_WHAT THE EXERCISE ASKS_:
Scan the data below and work out how many of its lines contain the word "create". Give only that number.

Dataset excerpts
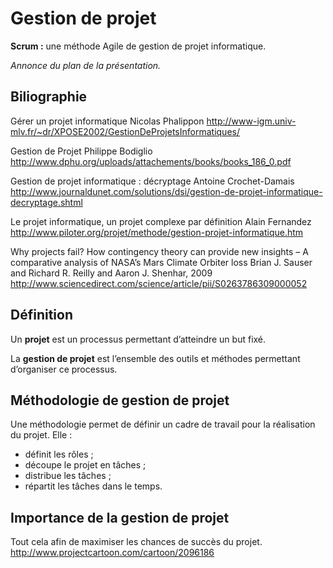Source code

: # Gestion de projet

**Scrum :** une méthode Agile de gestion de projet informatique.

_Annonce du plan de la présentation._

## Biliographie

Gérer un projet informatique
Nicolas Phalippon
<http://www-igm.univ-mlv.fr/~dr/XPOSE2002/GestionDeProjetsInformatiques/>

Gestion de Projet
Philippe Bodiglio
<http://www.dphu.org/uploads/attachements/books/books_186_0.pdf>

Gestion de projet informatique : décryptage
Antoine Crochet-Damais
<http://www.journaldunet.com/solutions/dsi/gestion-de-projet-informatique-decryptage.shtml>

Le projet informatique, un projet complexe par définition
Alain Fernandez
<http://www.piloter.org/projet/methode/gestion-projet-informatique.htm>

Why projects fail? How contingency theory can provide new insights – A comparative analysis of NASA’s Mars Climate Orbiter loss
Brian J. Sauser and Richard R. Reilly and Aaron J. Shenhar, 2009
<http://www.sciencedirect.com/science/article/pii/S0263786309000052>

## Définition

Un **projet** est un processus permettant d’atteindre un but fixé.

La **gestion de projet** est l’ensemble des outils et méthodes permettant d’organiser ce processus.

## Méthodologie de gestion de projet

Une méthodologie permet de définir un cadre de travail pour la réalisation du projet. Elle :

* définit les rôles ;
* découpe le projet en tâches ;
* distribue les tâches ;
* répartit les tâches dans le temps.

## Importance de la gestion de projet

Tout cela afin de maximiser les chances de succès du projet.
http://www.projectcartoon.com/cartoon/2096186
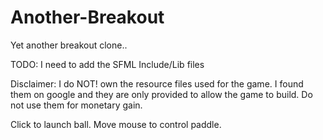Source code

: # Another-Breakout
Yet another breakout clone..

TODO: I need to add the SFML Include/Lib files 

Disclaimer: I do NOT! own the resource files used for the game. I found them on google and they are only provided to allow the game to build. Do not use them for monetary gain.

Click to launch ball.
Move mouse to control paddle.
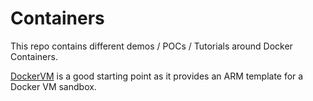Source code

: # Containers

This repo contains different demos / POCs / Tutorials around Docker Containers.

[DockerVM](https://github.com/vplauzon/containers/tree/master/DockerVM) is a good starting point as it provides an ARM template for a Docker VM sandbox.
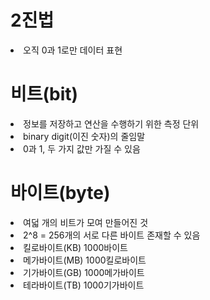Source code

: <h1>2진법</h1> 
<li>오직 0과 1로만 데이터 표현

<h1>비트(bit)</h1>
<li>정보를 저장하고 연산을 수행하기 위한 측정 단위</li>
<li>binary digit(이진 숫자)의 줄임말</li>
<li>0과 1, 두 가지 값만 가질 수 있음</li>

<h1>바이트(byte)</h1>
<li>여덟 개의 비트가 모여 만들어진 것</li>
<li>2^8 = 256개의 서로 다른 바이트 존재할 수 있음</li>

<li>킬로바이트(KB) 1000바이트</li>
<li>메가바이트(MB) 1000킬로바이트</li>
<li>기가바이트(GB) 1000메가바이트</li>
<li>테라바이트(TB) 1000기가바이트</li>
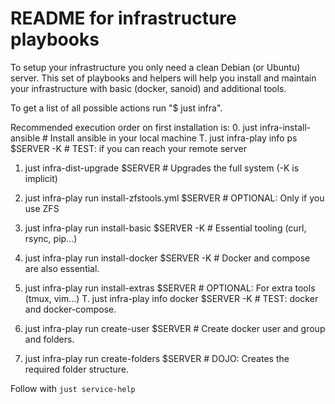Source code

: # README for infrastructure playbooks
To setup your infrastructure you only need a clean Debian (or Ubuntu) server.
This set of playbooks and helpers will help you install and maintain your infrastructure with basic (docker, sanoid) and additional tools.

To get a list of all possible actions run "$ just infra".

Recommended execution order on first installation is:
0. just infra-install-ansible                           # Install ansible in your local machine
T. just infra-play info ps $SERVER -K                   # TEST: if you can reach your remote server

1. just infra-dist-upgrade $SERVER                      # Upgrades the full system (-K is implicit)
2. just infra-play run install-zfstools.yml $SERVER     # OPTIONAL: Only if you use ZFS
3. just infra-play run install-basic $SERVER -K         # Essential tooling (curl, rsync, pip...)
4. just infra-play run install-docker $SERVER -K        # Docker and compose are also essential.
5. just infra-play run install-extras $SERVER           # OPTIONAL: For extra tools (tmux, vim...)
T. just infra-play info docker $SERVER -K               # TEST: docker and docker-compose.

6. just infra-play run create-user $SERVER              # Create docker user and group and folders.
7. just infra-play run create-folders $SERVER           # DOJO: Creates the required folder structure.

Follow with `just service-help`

_WRITTEN RESPONSE_:
2